UNDATED (CNN) - A fisherman in Hawaii has quite the shark tale to tell. He and a tiger shark competed for the same tuna! And, thanks to his handy "go-pro" camera, he now has proof of his rare encounter.
Isaac Brumaghim is out fishing in his kayak with a camera strapped to it. To the left of him, you can see a shark jumping to take the kawakawa tuna from the line. Brumaghim still tries to reel it in, but the shark bumps the kaya and takes the fish. He says, "The shark made a circle, came around and ate the kawakawa under my boat, hit my kayak and then it kind of hit me what just happened and then I had a reaction to that. I did get the shivers a bit on it just thinking about the whole thing."
Marine biologist and former NOAA fish ecologist Wayne Samiere thinks it was a 10-foot tiger shark between 400 and 500 pounds, doing what comes naturally. He says, "When an animal particular if a fish is distressed it sends out electrical vibration signals, plus if it's hooked it's probably also leaking some blood, and all a shark needs is just one little small taste of that signal and it's going to make a beeline right for that target."
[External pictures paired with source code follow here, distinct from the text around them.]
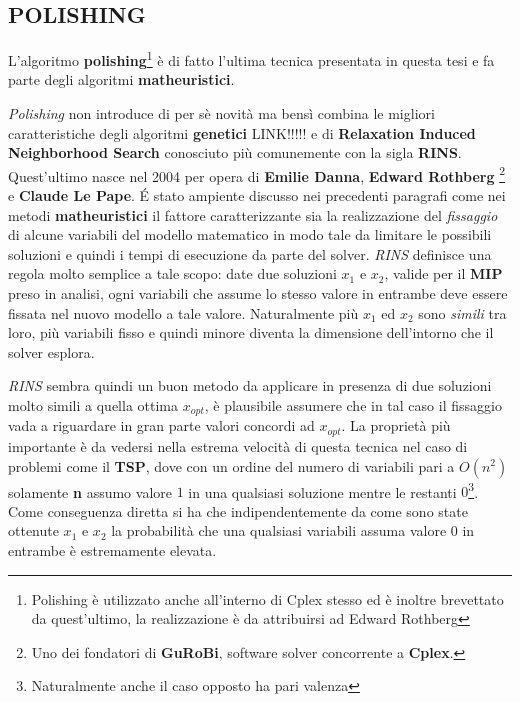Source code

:\documentclass[11pt]{article}
\begin{document}
\subsection*{POLISHING}
\label{sec:polishingS}

L'algoritmo \textbf{polishing}\footnote{Polishing è utilizzato anche all'interno di Cplex stesso ed è inoltre brevettato da quest'ultimo, la realizzazione è da attribuirsi ad Edward Rothberg} è di fatto l'ultima tecnica presentata in questa tesi e fa parte degli algoritmi \textbf{matheuristici}.

\textit{Polishing} non introduce di per sè novità ma bensì combina le migliori caratteristiche degli algoritmi \textbf{genetici} LINK!!!!! e di \textbf{Relaxation Induced Neighborhood Search} conosciuto più comunemente con la sigla \textbf{RINS}. Quest'ultimo nasce nel 2004 per opera di \textbf{Emilie Danna}, \textbf{Edward Rothberg} \footnote{Uno dei fondatori di \textbf{GuRoBi}, software solver concorrente a \textbf{Cplex}.} e \textbf{Claude Le Pape}. \'E stato ampiente discusso nei precedenti paragrafi come nei metodi \textbf{matheuristici} il fattore caratterizzante sia la realizzazione del \textit{fissaggio} di alcune variabili del modello matematico in modo tale da limitare le possibili soluzioni e quindi i tempi di esecuzione da parte del solver. \textit{RINS} definisce una regola molto semplice a tale scopo: date due soluzioni $x_1$ e $x_2$, valide per il \textbf{MIP} preso in analisi, ogni variabili che assume lo stesso valore in entrambe deve essere fissata nel nuovo modello a tale valore. Naturalmente più $x_1$ ed $x_2$ sono \textit{simili} tra loro, più variabili fisso e quindi minore diventa la dimensione dell'intorno che il solver esplora.

\textit{RINS} sembra quindi un buon metodo da applicare in presenza di due soluzioni molto simili a quella ottima $x_{opt}$, è plausibile assumere che in tal caso il fissaggio vada a riguardare in gran parte valori concordi ad $x_{opt}$. La proprietà più importante è da vedersi nella estrema velocità di questa tecnica nel caso di problemi come il \textbf{TSP}, dove con un ordine del numero di variabili pari a \textbf{$O(n^2)$} solamente \textbf{n} assumo valore $1$ in una qualsiasi soluzione mentre le restanti $0$\footnote{Naturalmente anche il caso opposto ha pari valenza}. Come conseguenza diretta si ha che indipendentemente da come sono state ottenute $x_1$ e $x_2$ la probabilità che una qualsiasi variabili assuma valore $0$ in entrambe è estremamente elevata.
\end{document}
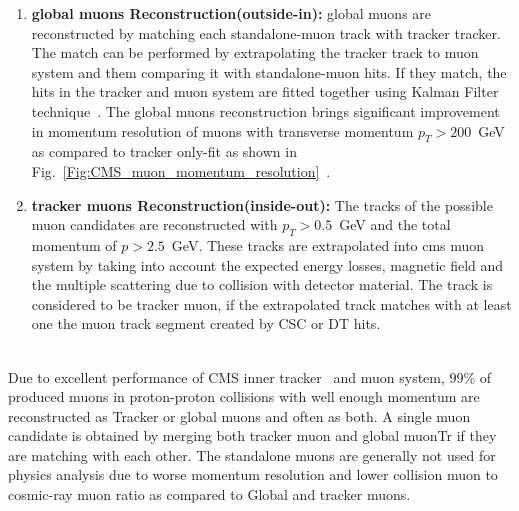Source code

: \begin{enumerate}
 \item \textbf{global muons Reconstruction(outside-in):} global muons are reconstructed by matching each standalone-muon track with tracker tracker. The 
 match can be performed by extrapolating the tracker track to muon system and them comparing it with standalone-muon hits. If they match,  the hits in 
 the tracker and muon system are fitted together using Kalman Filter technique~\cite{cms:38b}. The global muons reconstruction brings significant improvement
 in momentum resolution of muons with transverse momentum $p_T > 200$~GeV as compared to tracker only-fit as shown in
 Fig.~\ref{Fig:CMS_muon_momentum_resolution}~\cite{cms:muonsystem_TDR_2,cms:38c}.
 \item \textbf{tracker muons Reconstruction(inside-out):} The tracks of the possible muon candidates are reconstructed with $p_T > 0.5$~GeV and the total 
 momentum of $p > 2.5$~GeV. These tracks are extrapolated into cms muon system by taking into account the expected energy losses, magnetic field and 
 the multiple scattering due to collision with detector material. The track is considered to be tracker muon, if the extrapolated track matches with 
 at least one the muon track segment created by CSC or DT hits. 
 \end{enumerate}
\\ Due to excellent performance of CMS inner tracker~\cite{cms:38d} and muon system, 99\% of produced muons in proton-proton collisions with well enough momentum  are 
   reconstructed as Tracker or global muons and often as both. A single muon candidate is obtained by merging both tracker muon and global muonTr if they are
   matching with each other. The standalone muons are generally not used for physics analysis due to worse momentum resolution and  lower collision
   muon to cosmic-ray muon ratio as compared to Global and tracker muons.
Brumaghim was fishing about two miles from shore near Waianae in his 16 foot kayak. He is part of a group called Aqua Hunters and is fishing in an eight month tournament.
He stayed out and caught two more fish after the shark encounter, including a mahi in the same spot. He says, "People may say that it's kinda foolish but I see it all the time. The shark is a part of the ocean, he is going to want fish. We're in his domain so you just have to live with it."
Live being the operative word. The 37-year-old father of three has lived to tell the tale.